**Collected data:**
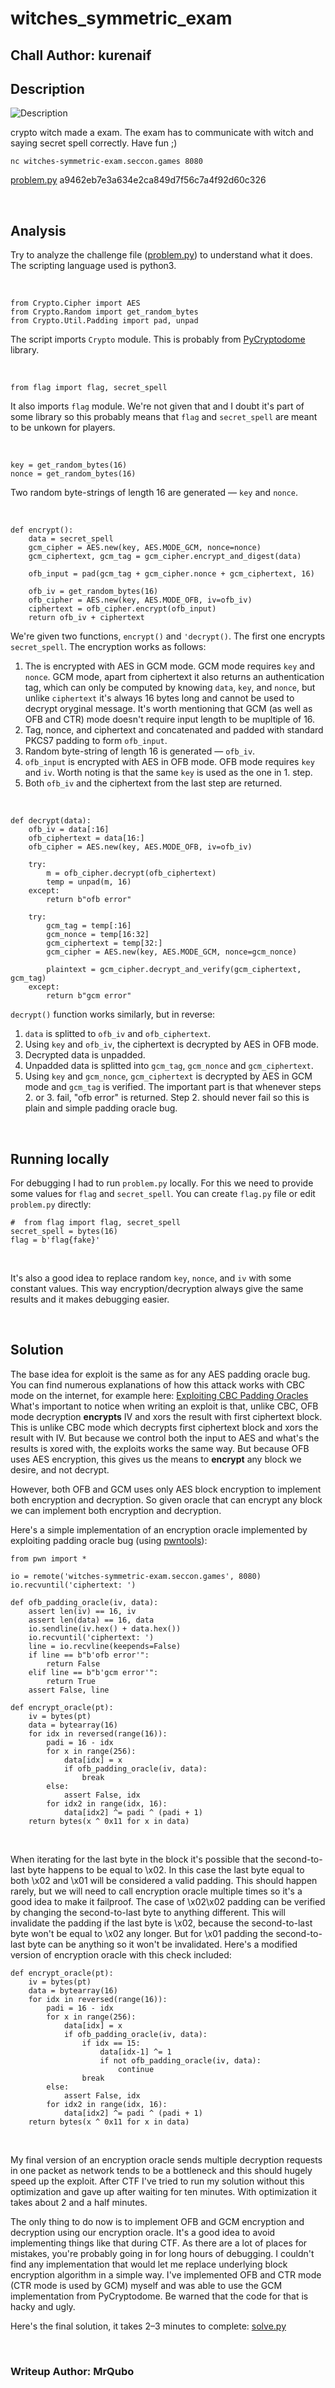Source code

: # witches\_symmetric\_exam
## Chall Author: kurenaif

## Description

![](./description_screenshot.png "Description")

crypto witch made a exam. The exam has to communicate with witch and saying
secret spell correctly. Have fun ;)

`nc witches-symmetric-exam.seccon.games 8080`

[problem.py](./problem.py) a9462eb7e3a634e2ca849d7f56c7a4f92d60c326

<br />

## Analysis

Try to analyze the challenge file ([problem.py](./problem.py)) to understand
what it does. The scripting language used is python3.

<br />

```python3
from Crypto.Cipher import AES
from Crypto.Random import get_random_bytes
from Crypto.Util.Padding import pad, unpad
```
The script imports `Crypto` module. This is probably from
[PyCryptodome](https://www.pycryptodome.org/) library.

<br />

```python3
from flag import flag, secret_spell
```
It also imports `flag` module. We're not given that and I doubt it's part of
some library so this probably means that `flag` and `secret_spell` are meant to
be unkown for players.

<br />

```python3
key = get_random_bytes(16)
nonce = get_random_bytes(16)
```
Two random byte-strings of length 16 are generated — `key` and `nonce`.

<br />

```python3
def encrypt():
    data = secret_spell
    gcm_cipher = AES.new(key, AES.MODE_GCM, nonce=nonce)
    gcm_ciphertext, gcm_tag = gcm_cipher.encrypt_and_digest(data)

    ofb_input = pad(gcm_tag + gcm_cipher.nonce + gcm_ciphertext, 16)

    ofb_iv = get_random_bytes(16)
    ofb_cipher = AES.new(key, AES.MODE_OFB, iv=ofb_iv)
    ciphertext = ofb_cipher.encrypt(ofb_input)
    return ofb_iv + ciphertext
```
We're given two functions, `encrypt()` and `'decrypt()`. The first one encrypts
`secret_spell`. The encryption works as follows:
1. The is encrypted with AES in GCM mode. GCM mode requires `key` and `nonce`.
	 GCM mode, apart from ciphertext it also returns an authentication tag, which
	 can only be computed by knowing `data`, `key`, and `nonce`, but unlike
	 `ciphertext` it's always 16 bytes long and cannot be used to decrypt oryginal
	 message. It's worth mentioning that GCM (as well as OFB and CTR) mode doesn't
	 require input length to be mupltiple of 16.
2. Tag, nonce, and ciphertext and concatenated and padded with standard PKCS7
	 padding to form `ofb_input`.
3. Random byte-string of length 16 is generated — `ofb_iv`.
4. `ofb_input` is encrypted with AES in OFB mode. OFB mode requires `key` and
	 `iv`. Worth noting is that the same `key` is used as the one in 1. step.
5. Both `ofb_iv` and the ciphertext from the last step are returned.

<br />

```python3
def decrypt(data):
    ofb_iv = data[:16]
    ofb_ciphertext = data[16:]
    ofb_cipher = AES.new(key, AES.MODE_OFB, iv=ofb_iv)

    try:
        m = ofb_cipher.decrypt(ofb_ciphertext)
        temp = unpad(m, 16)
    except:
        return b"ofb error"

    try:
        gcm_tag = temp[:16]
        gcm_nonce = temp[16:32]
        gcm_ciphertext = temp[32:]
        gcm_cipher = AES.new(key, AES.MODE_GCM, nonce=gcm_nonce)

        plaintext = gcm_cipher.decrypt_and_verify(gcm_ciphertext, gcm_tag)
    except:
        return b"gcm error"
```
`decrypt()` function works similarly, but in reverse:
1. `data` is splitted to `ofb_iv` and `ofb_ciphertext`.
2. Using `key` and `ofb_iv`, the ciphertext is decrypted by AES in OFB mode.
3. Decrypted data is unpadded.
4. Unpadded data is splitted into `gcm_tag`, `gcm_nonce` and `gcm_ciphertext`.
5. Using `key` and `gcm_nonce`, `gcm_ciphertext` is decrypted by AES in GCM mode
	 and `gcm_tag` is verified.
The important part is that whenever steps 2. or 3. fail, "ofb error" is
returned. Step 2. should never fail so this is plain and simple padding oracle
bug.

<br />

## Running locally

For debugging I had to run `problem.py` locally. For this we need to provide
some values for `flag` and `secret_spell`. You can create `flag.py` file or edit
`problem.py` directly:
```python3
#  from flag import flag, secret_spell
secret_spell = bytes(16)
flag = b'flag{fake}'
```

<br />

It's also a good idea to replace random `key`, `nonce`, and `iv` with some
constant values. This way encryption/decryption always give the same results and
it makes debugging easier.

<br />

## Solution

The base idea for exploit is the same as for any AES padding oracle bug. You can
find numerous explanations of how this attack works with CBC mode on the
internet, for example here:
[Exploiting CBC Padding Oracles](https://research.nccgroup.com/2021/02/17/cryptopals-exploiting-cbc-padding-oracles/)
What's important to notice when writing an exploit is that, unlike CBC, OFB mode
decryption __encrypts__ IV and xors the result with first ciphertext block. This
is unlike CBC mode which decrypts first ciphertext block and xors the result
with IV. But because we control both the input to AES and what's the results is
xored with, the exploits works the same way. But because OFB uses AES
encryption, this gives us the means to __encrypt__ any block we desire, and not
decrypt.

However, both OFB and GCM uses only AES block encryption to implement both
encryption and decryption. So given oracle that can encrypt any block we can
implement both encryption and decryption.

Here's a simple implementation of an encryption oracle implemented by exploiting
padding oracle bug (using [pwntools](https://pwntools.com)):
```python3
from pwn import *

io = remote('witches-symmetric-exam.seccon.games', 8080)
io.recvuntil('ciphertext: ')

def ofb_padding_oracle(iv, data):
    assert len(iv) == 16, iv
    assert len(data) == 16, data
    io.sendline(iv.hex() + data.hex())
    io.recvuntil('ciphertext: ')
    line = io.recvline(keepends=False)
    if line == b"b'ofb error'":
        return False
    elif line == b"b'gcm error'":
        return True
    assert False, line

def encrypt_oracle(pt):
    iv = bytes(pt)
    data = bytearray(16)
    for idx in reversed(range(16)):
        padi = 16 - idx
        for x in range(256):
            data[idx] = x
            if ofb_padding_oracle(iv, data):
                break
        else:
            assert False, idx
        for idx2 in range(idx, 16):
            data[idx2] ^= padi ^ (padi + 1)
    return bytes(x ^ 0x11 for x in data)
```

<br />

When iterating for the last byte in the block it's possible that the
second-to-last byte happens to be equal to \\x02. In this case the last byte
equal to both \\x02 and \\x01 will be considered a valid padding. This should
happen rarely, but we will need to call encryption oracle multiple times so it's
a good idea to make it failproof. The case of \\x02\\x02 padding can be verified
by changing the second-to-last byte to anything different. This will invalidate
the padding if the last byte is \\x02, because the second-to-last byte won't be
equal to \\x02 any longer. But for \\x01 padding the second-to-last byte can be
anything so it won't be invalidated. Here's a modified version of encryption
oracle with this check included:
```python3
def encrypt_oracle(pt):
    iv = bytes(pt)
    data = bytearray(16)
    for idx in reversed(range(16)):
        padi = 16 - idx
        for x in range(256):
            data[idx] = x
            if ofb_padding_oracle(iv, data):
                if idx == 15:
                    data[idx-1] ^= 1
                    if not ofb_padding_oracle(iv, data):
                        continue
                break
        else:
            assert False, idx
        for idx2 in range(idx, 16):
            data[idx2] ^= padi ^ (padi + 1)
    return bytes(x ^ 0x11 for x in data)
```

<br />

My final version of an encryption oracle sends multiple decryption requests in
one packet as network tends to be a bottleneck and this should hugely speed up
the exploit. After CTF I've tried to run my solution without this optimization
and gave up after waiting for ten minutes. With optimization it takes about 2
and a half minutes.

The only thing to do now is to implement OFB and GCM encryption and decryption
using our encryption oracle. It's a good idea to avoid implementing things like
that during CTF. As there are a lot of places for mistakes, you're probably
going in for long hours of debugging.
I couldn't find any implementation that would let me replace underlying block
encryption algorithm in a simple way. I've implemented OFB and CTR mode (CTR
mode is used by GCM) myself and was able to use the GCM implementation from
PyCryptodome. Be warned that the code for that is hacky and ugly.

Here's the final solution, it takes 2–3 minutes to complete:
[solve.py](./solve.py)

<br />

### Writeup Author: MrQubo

* * *

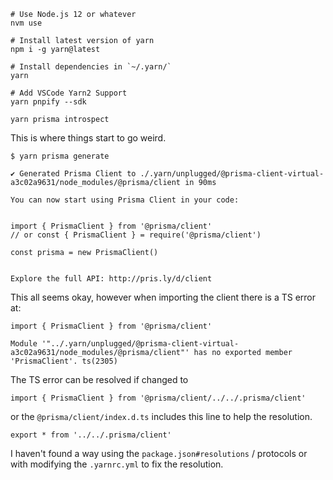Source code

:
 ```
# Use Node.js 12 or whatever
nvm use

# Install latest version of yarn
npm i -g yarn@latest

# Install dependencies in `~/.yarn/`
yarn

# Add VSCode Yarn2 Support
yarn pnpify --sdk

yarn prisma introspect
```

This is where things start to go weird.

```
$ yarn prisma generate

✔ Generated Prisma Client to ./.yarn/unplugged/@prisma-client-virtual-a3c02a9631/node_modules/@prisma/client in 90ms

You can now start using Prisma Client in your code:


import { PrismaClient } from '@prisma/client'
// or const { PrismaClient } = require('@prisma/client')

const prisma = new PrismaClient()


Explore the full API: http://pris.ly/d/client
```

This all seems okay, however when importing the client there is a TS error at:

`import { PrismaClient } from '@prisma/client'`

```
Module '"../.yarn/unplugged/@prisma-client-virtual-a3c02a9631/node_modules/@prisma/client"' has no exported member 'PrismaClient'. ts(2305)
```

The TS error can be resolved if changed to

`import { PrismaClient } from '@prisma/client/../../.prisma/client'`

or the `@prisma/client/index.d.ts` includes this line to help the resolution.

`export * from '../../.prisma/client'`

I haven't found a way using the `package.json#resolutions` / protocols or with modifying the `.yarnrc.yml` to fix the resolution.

==

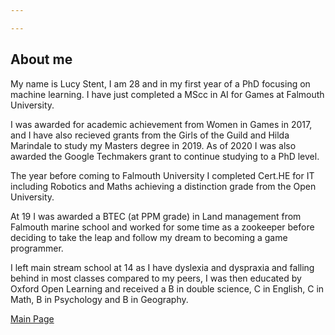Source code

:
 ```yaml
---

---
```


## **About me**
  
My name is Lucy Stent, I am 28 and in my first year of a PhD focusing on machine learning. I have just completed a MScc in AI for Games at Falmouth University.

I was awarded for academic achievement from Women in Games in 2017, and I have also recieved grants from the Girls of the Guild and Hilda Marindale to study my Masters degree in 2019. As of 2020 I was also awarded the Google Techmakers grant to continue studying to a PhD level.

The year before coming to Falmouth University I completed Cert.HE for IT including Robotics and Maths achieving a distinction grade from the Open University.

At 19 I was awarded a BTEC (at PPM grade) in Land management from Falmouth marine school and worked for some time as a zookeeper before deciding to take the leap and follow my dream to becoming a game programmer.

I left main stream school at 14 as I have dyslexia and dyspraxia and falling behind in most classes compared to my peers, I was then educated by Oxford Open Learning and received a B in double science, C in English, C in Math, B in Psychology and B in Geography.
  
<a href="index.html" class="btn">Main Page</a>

**What you are asked to do:** Could you return exactly the stretch of the data above that starts at the line with "Here's the final" and ends at the line with "### Writeup Author: MrQubo", both lines included?

**Completed exercise:**
Here's the final solution, it takes 2–3 minutes to complete:
[solve.py](./solve.py)

<br />

### Writeup Author: MrQubo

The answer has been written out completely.